В этот период, 1881–1882 гг., Соловьев и существующие недуги русского православия интерпретирует вполне по-славянофильски. Так, патриарх Никон обвиняется им в 1881 г. в том, что хотя он и «не переходил в латинство, но основное заблуждение латинства было им безотчетно усвоено» и «со времени патриарха Никона и по его почину иерархия Русской церкви, оставаясь по вере и учению православною, усвоила в своей внешней деятельности стремления и приемы, обличающие чуждый, не евангельский не православный дух». В это время, вполне в согласии с А. С. Хомяковым, Ю. Ф. Самариным и И. С. Аксаковым, вина – причем не церкви, а церковной иерархии – видится в том, что последняя «уклонилась от своего общественного
призвания, оттого, чтобы проводить и осуществлять в обществе человеческом новую духовную жизнь, открывшуюся в христианстве». Подспудное движение идей тем не менее происходит весьма быстро – как отмечает, например, К. В. Мочульский, уже в статье «О расколе в русском народе и обществе» Соловьев начинает видеть причину раскола «в измене кафоличности церкви»: обе стороны, и староверы, и никонианцы, одинаково преданы «своему», только для одних оно отождествляется со своей стариной, для вторых – с греками, но первые, предпочтя верность своей старине, в конце концов оказываются «протестантами местного предания». Уже в этих размышлениях о расколе Соловьев ясно различимы признаки близкого поворота – на передний план выходит вопрос о вселенском характере христианской истины и, соответственно, зреет вопрос, насколько восточное христианство можно добросовестно считать сохранившим эту вселенскость, насколько она верна ей в своей реальности.

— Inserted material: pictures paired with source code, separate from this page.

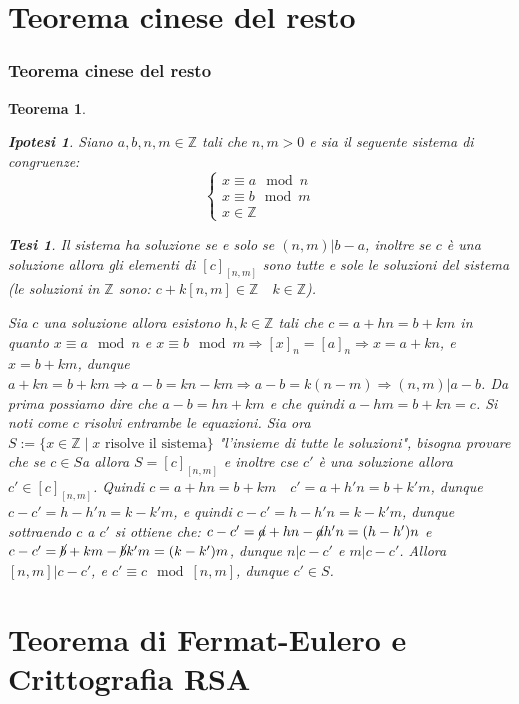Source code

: \documentclass{article}
\makeatletter
\renewenvironment{proof}[1][\proofname]{\par
    \pushQED{\qed}%
    \normalfont \topsep6\p@\@plus6\p@\relax
    \trivlist
    \item\relax
    {\itshape
    #1\@addpunct{.}}\hspace\labelsep\ignorespaces
    }{%
    \popQED\endtrivlist\@endpefalse
}
\newtheorem{theorem}{Teorema}[part]
\newtheorem{ipothesis}[lemma]{Ipotesi}
\newtheorem{thesis}[lemma]{Tesi}
\newcommand{\Z}{\mathbb{Z}}
\makeatother
\begin{document}
\part{Teorema cinese del resto}
\section{Teorema cinese del resto}
\begin{theorem}
    \begin{ipothesis}
        Siano \(a,b,n,m\in\mathbb{Z}\) tali che \(n,m>0\) e sia il seguente sistema di congruenze:
        \[
            \begin{cases}
                x\equiv a\mod n\\
                x\equiv b\mod m\\
                x\in\mathbb{Z}
            \end{cases}
        \]
    \end{ipothesis}
    \begin{thesis}
        Il sistema ha soluzione se e solo se \((n,m)|b-a\), inoltre se \(c\) è una soluzione allora gli elementi di \([c]_{[n,m]}\) sono tutte e sole le soluzioni del sistema (le soluzioni in \(\mathbb{Z}\) sono: \( c+k[n,m]\in\Z\quad k\in\Z \)).
    \end{thesis}
    \begin{proof}
        Sia \(c\) una soluzione allora esistono \(h,k\in\Z\) tali che \(c=a+hn=b+km\) in quanto \(x\equiv a\mod n\) e \(x\equiv b\mod m\Rightarrow [x]_n=[a]_n\Rightarrow x=a+kn\), e \(x=b+km\), dunque \(a+kn=b+km\Rightarrow a-b=kn-km\Rightarrow a-b=k(n-m)\Rightarrow (n,m)|a-b\).
        Da prima possiamo dire che \(a-b = hn+km\) e che quindi \(a-hm=b+kn=c\). Si noti come \(c\) risolvi entrambe le equazioni.
        Sia ora \(S:=\{x\in\Z \mid x\text{ risolve il sistema}\}\) "l'insieme di tutte le soluzioni", bisogna provare che se \(c\in S\)a allora  \(S=[c]_{[n,m]}\) e inoltre cse \(c'\) è una soluzione allora \(c'\in[c]_{[n,m]}\).
        Quindi \(c=a+hn=b+km\quad c'=a+h'n=b+k'm\), dunque \(c-c'=h-h'n=k-k'm\), e quindi \(c-c'=h-h'n=k-k'm\), dunque sottraendo \(c\) a \(c'\) si ottiene che: \(c-c' = \cancel{a}+hn-\cancel{a}h'n=(h-h')n\) e \(c-c' = \cancel{b}+km-\cancel{b}k'm=(k-k')m\), dunque \(n|c-c'\) e \(m|c-c'\). Allora \([n,m] | c-c'\), e \(c'\equiv c\mod [n,m]\), dunque \(c'\in S\).
    \pushQED{}
    \end{proof}
    \raggedleft{{\ensuremath{\blacksquare}}}
\end{theorem}
\part{Teorema di Fermat-Eulero e Crittografia RSA}
\end{document}
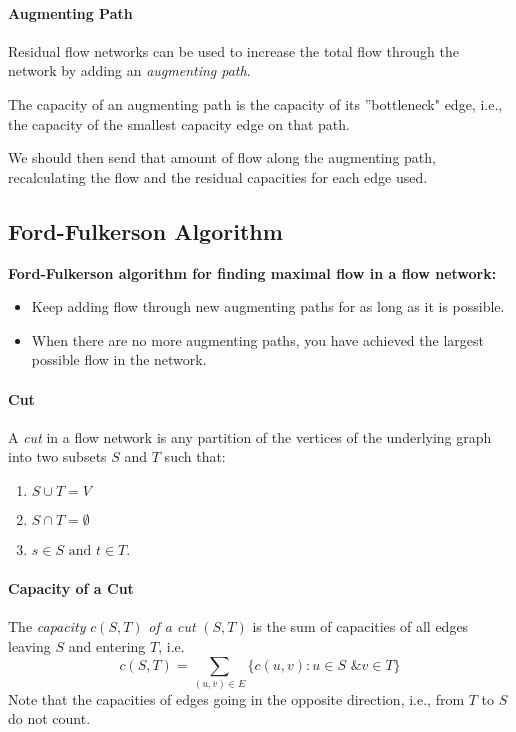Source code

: \paragraph{Augmenting Path} 
Residual flow networks can be used to increase the total flow through the network
by adding an \textit{augmenting path}.

The capacity of an augmenting path is the capacity of its ''bottleneck"
edge, i.e., the capacity of the smallest capacity edge on that path.

We should then send that amount of flow along the augmenting path, recalculating
the flow and the residual capacities for each edge used.

\subsection{Ford-Fulkerson Algorithm}
\textbf{Ford-Fulkerson algorithm for finding maximal flow in a flow network:}
\begin{itemize}
    \item Keep adding flow through new augmenting paths for as long as it is possible.
    \item When there are no more augmenting paths, you have achieved the largest 
    possible flow in the network.
\end{itemize}

\paragraph{Cut}
A \textit{cut} in a flow network is any partition of the vertices of the underlying 
graph into two subsets \(S\) and \(T\) such that:
\begin{enumerate}
    \item \(S \cup T = V\)
    \item \(S \cap T = \emptyset\)
    \item \(s \in S \text{ and } t \in T\).
\end{enumerate}

\paragraph{Capacity of a Cut}
The \textit{capacity} \(c(S,T)\) \textit{of a cut} \((S, T)\) is the sum of capacities
of all edges leaving \(S\) and entering \(T\), i.e.
\[c(S,T) = \sum_{(u,v) \in E} \{c(u,v):u\in S \text{ \& } v \in T\}\]
Note that the capacities of edges going in the opposite direction, i.e., from \(T\)
to \(S\) do not count.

В это время Аксакову приходится защищать Соловьева перед лицом обер-прокурора Св. Синода, уверяя К. П. Победоносцева, что «Соловьев не полоумный. Он, напротив, непрестанно зреет и мыслью, и нравственной своей стороной […]».И действительно, в это время Соловьев оборачивается в новую сторону – на его интеллектуальном горизонте появляется проблематика империи, мировой монархии. В ноябре 1883 г. он пишет И. С. Аксакову:
«В […] моей рукописи, которую я собирался послать Вам сегодня, место об Императоре было уже исключено, не потому чтоб я отказался от этой идеи, а потому, что, изложенная кратко и отрывочно, она действительно могла бы вызвать неверные и грубые представления. Но в существе этой идеи нет ничего грубого. Нужно помнить, что такой многообъемлющий принцип, как „всемирный Император“, „вселенский первосвятитель“ и т. п., является прежде всего как знамя
или как символ, а всякий символ, если его отделить от его идейного и жизненного содержания, есть нечто грубое и вещественное. Например, что может быть грубее креста: палка поперек палки! Впрочем, не думайте, что я усмотрел что-нибудь обидное для себя в Вашем замечании. Это невозможно уже потому, что идея всемирной монархии принадлежит не мне, а есть вековечное чаяние народов. Из людей мысли эта идея одушевляла Данта, а в наш век за нее стоял Тютчев[49], человек, как Вам хорошо известно, чрезвычайно тонкого ума и чувства. В полном издании „Всемирного спора“ я намереваюсь изложить идею всемирной монархии большей частью словами Данта и Тютчева».